--- SUPPLIED ENTRIES ---
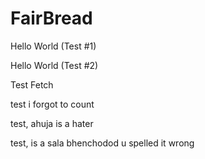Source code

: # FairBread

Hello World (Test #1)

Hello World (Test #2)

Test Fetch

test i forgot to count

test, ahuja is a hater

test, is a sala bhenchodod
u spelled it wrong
---
--- SUPPLIED ENTRIES ---
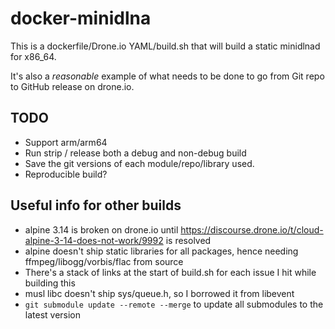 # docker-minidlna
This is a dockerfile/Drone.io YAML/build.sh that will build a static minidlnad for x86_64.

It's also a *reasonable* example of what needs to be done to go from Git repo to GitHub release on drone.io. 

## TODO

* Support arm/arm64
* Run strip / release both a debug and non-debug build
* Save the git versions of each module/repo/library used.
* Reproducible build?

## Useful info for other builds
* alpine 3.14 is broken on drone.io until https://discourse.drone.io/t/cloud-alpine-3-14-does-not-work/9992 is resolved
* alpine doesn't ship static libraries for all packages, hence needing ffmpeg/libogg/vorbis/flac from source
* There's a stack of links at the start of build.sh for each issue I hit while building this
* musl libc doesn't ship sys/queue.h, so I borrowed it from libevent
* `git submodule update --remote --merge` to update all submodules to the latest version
---
--- SUPPLIED ENTRIES ---
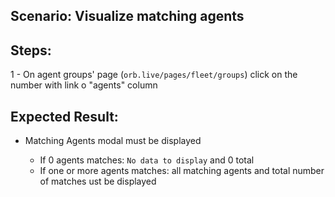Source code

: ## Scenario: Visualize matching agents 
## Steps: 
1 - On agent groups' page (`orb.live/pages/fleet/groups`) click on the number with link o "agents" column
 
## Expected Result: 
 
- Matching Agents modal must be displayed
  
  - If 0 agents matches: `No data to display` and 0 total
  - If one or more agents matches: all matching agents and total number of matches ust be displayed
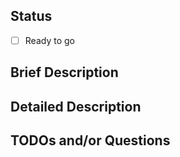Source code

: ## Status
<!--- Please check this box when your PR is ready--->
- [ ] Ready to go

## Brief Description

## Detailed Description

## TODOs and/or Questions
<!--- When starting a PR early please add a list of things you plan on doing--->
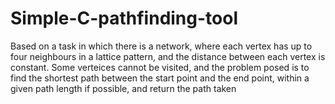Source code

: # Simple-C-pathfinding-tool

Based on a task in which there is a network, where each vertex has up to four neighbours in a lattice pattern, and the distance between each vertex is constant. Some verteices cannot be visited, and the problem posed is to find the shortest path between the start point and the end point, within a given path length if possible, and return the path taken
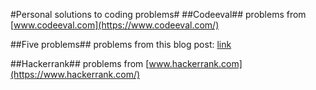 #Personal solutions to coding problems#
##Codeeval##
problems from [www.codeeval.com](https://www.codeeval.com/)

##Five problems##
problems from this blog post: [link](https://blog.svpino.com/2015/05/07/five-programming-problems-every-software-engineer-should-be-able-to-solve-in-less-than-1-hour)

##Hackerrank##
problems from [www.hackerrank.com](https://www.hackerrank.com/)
---
## WORK ORDER
Pictures are to be left out. Write out only the lines above starting at the one with "- If 0 agents" and ending at the one with "Based on a task", both lines included, exactly.

## THE ANSWER
  - If 0 agents matches: `No data to display` and 0 total
  - If one or more agents matches: all matching agents and total number of matches ust be displayed
Source code

: ## Status
<!--- Please check this box when your PR is ready--->
- [ ] Ready to go

## Brief Description

## Detailed Description

## TODOs and/or Questions
<!--- When starting a PR early please add a list of things you plan on doing--->
Source code

: # Simple-C-pathfinding-tool

Based on a task in which there is a network, where each vertex has up to four neighbours in a lattice pattern, and the distance between each vertex is constant. Some verteices cannot be visited, and the problem posed is to find the shortest path between the start point and the end point, within a given path length if possible, and return the path taken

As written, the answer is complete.